Petrus Venerabilis, Absolutio Petri Abaelardi
An seinem Grab ist folgender Epitaph angebracht: Genug ist in diesem Grab. Peter Abaelard liegt hier, dem allein offen stand, was auch immer zu wissen war.
Godel, Chronik von 1173
Noch kurz vor der französischen Revolution hatte ein Besucher die alte Kirche, wie er sie nannte, gesehen und beschrieben - im Pathos der damaligen Zeit:
Es gibt in der alten Kirche, die dunkel und sehr feucht ist, einen Altar aus grobem Stein, dem sich Heloïse einst mehrfach täglich zu Füßen warf, zweifelsohne, um das Unglück ihres Geliebten und späteren Ehemannes und auch das eigene zu beweinen.
Crawfurd, Mélanges d'Histoire et de Littérature tirés d'un portefeuille, 1809
Es sind im Wesentlichen zwei Standorte, welche als erste Begräbnisstätte Heloïsas und Abaelards in Frage kommen:
Inmitten des Schuttes legte der General das Grabgewölbe frei, wo die sterblichen Überreste von Abaelard und Heloïse über 8 Jahrhunderte geruht hatten, und in welchem sie - zusammen mit dem Sarg, in dem die beiden Leichname verwahrt waren - einen Sarkophag fanden, der zu schwer war, um nach Paris überführt zu werden. Diesen Sarkophag ließen sie restaurieren und in das Gewölbe zurückplatzieren, anschließend den Eingang verschließen. Um die Stelle zu kennzeichnen, ließ der Eigentümer an Ort und Stelle eine Votivsäule errichten.

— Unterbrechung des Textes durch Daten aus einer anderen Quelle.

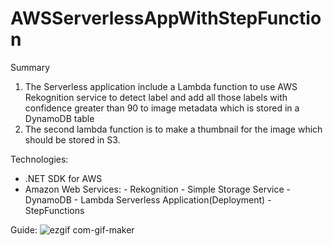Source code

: # AWSServerlessAppWithStepFunction
Summary
1.	The Serverless application include a Lambda function to use AWS Rekognition service to detect label and add all those labels with confidence greater than 90 to image metadata 
which is stored in a DynamoDB table
2.	The second lambda function is to make a thumbnail for the image which should be stored in S3. 

Technologies:
- .NET SDK for AWS
- Amazon Web Services:
      - Rekognition
      - Simple Storage Service
      - DynamoDB
      - Lambda Serverless Application(Deployment)
      - StepFunctions

Guide:
![ezgif com-gif-maker](https://user-images.githubusercontent.com/39202933/70865351-99582680-1f2a-11ea-9a3f-e59f2bcae7b9.gif)

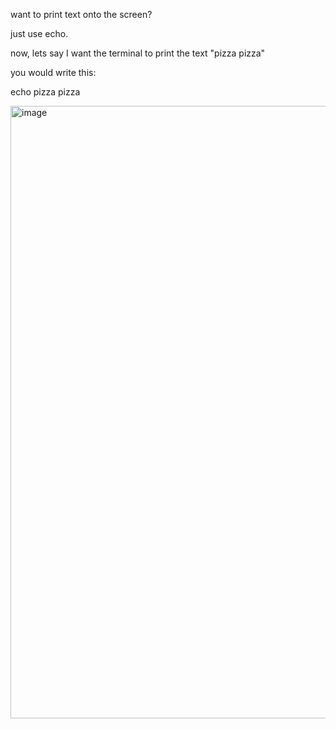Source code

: want to print text onto the screen?

just use echo.

now, lets say I want the terminal to print the text "pizza pizza"

you would write this:

echo pizza pizza

<img width="989" height="980" alt="image" src="https://github.com/user-attachments/assets/a6681bcf-c3b1-4e57-8ed8-0648af9cebda" />

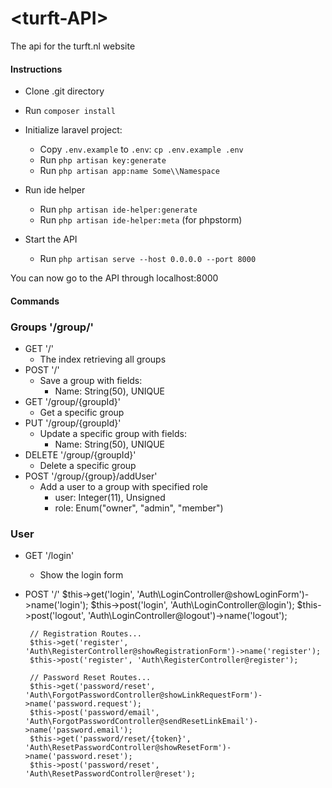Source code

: # \<turft-API\>

The api for the turft.nl website

#### Instructions
 
 - Clone .git directory
 - Run `composer install`
 
 - Initialize laravel project:
   - Copy `.env.example` to `.env`: `cp .env.example .env`
   - Run `php artisan key:generate`
   - Run `php artisan app:name Some\\Namespace`
 - Run ide helper
   - Run `php artisan ide-helper:generate`
   - Run `php artisan ide-helper:meta` (for phpstorm)
 - Start the API
   - Run `php artisan serve --host 0.0.0.0 --port 8000`
   
 You can now go to the API through localhost:8000
 
 #### Commands
 
 ### Groups '/group/'
 - GET  '/'
   - The index retrieving all groups
 - POST '/'
   - Save a group with fields:
     - Name: String(50), UNIQUE
 - GET '/group/{groupId}'
   - Get a specific group
 - PUT '/group/{groupId}'
   - Update a specific group with fields:    
     - Name: String(50), UNIQUE  
 - DELETE '/group/{groupId}'
   - Delete a specific group
 - POST '/group/{group}/addUser'
   - Add a user to a group with specified role  
     - user: Integer(11), Unsigned
     - role: Enum("owner", "admin", "member")
     
### User 
 - GET '/login'
   - Show the login form
 - POST '/'
$this->get('login', 'Auth\LoginController@showLoginForm')->name('login');
        $this->post('login', 'Auth\LoginController@login');
        $this->post('logout', 'Auth\LoginController@logout')->name('logout');

        // Registration Routes...
        $this->get('register', 'Auth\RegisterController@showRegistrationForm')->name('register');
        $this->post('register', 'Auth\RegisterController@register');

        // Password Reset Routes...
        $this->get('password/reset', 'Auth\ForgotPasswordController@showLinkRequestForm')->name('password.request');
        $this->post('password/email', 'Auth\ForgotPasswordController@sendResetLinkEmail')->name('password.email');
        $this->get('password/reset/{token}', 'Auth\ResetPasswordController@showResetForm')->name('password.reset');
        $this->post('password/reset', 'Auth\ResetPasswordController@reset');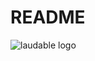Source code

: # README


![laudable logo](https://raw.githubusercontent.com/mschl0ss/laudable/blob/master/public/laudable_logo.png)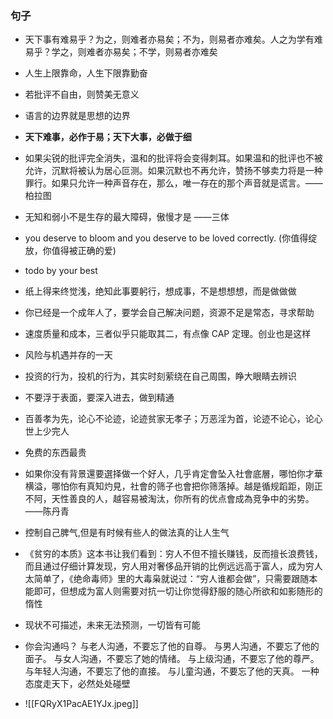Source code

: ### 句子

- 天下事有难易乎？为之，则难者亦易矣；不为，则易者亦难矣。人之为学有难易乎？学之，则难者亦易矣；不学，则易者亦难矣 

- 人生上限靠命，人生下限靠勤奋

- 若批评不自由，则赞美无意义

- 语言的边界就是思想的边界

 - **天下难事，必作于易；天下大事，必做于细**

- 如果尖锐的批评完全消失，温和的批评将会变得刺耳。如果温和的批评也不被允许，沉默将被认为居心叵测。如果沉默也不再允许，赞扬不够卖力将是一种罪行。如果只允许一种声音存在，那么，唯一存在的那个声音就是谎言。——柏拉图

-  无知和弱小不是生存的最大障碍，傲慢才是   ——三体

- you deserve to bloom and you deserve to be loved correctly. (你值得绽放，你值得被正确的爱)
- todo by your best

- 纸上得来终觉浅，绝知此事要躬行，想成事，不是想想想，而是做做做

- 你已经是一个成年人了，要学会自己解决问题，资源不足是常态，寻求帮助

- 速度质量和成本，三者似乎只能取其二，有点像 CAP 定理。创业也是这样

- 风险与机遇并存的一天

- 投资的行为，投机的行为，其实时刻萦绕在自己周围，睁大眼睛去辨识

- 不要浮于表面，要深入进去，做到精通

- 百善孝为先，论心不论迹，论迹贫家无孝子；万恶淫为首，论迹不论心，论心世上少完人

- 免费的东西最贵

- 如果你没有背景還要選择做一个好人，几乎肯定會坠入社會底層，哪怕你才華横溢，哪怕你有真知灼見，社會的筛子也會把你筛落掉。越是循规蹈距，刚正不阿，天性善良的人，越容易被淘汰，你所有的优点會成為竞争中的劣势。——陈丹青

-  控制自己脾气,但是有时候有些人的做法真的让人生气

- 《贫穷的本质》这本书让我们看到：穷人不但不擅长赚钱，反而擅长浪费钱，而且通过仔细计算发现，穷人用对奢侈品开销的比例远远高于富人，成为穷人太简单了，《绝命毒师》里的大毒枭就说过：“穷人谁都会做”，只需要跟随本能即可，但想成为富人则需要对抗一切让你觉得舒服的随心所欲和如影随形的惰性

- 现状不可描述，未来无法预测，一切皆有可能

- 你会沟通吗？ 与老人沟通，不要忘了他的自尊。 与男人沟通，不要忘了他的面子。 与女人沟通，不要忘了她的情绪。 与上级沟通，不要忘了他的尊严。 与年轻人沟通，不要忘了他的直接。 与儿童沟通，不要忘了他的天真。 一种态度走天下，必然处处碰壁

- ![[FQRyX1PacAE1YJx.jpeg]]

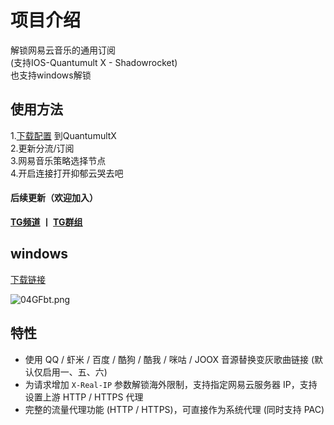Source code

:# 项目介绍
解锁网易云音乐的通用订阅
<br>(支持IOS-Quantumult X - Shadowrocket)
<br>也支持windows解锁

## 使用方法
1.[下载配置](https://raw.githubusercontent.com/O7Y0/Profiles/master/O7Y0-Quantumult%20X.conf)
到QuantumultX
<br>2.更新分流/订阅
<br>3.网易音乐策略选择节点
<br>4.开启连接打开抑郁云哭去吧

#### 后续更新（欢迎加入）
**[TG频道](https://t.me/m0nata)   丨   [TG群组](https://t.me/m0natas)**

## windows
[下载链接](https://github.com/o7y0/Attached/releases/tag/0.1)

![04GFbt.png](https://s1.ax1x.com/2020/10/14/04GFbt.png)

## 特性
- 使用 QQ / 虾米 / 百度 / 酷狗 / 酷我 / 咪咕 / JOOX 音源替换变灰歌曲链接 (默认仅启用一、五、六)
- 为请求增加 `X-Real-IP` 参数解锁海外限制，支持指定网易云服务器 IP，支持设置上游 HTTP / HTTPS 代理
- 完整的流量代理功能 (HTTP / HTTPS)，可直接作为系统代理 (同时支持 PAC)
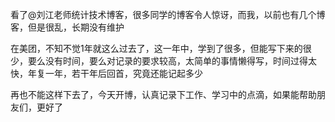 看了@刘江老师统计技术博客，很多同学的博客令人惊讶，而我，以前也有几个博客，但是很乱，长期没有维护

在美团，不知不觉1年就这么过去了，这一年中，学到了很多，但能写下来的很少，要么没有时间，要么对记录的要求较高，太简单的事情懒得写，时间过得太快，年复一年，若干年后回首，究竟还能记起多少

再也不能这样下去了，今天开博，认真记录下工作、学习中的点滴，如果能帮助朋友们，更好了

Guide pittoresque du voyageur en France, Paris, 1838
General Pajol und seine Gattin hielten demnach dieses Grabgewölbe für das erste gemeinsame Grab des Gründerpaares. Es handelt sich ein kleines Tonnengewölbe, mit einem breiten Gesims am Ende, vermutlich einem Altartisch, sowie eine über Eck gekreuzte Bodenplatte, welche einst die Särge getragen haben soll. Von einem Sarkophag ist heute nichts mehr bekannt. Dass dieser vom Guide pittoresque erwähnte Sarkophag der Originalsarg von Abaelard und Heloïse aus dem 12. Jahrhundert war, ist eher unwahrscheinlich. Im übrigen hatten die Leichname sowieso nicht über 800 Jahre ungestört in ein und derselben Grablege geruht, sondern waren im Laufe der Jahrhunderte mehrfach umgebettet worden.
Im Jahre 1832 (1835?) verkaufte der mittlerweile verwitwete Graf Pajol das Klostergelände mit dem Gutshaus an Baron Charles Walckenaer. Obwohl dieser im Zuge seiner umfangreichen Rekultivierungsmaßnahmen das ganze Gelände aufschütten und trockenlegen ließ, hat er die Stelle der von Pajol aufgefundenen Krypta ausgespart. Der Obelisk aus grauem Stein steht heute noch, der Eingang des Grabgewölbes ist vergittert.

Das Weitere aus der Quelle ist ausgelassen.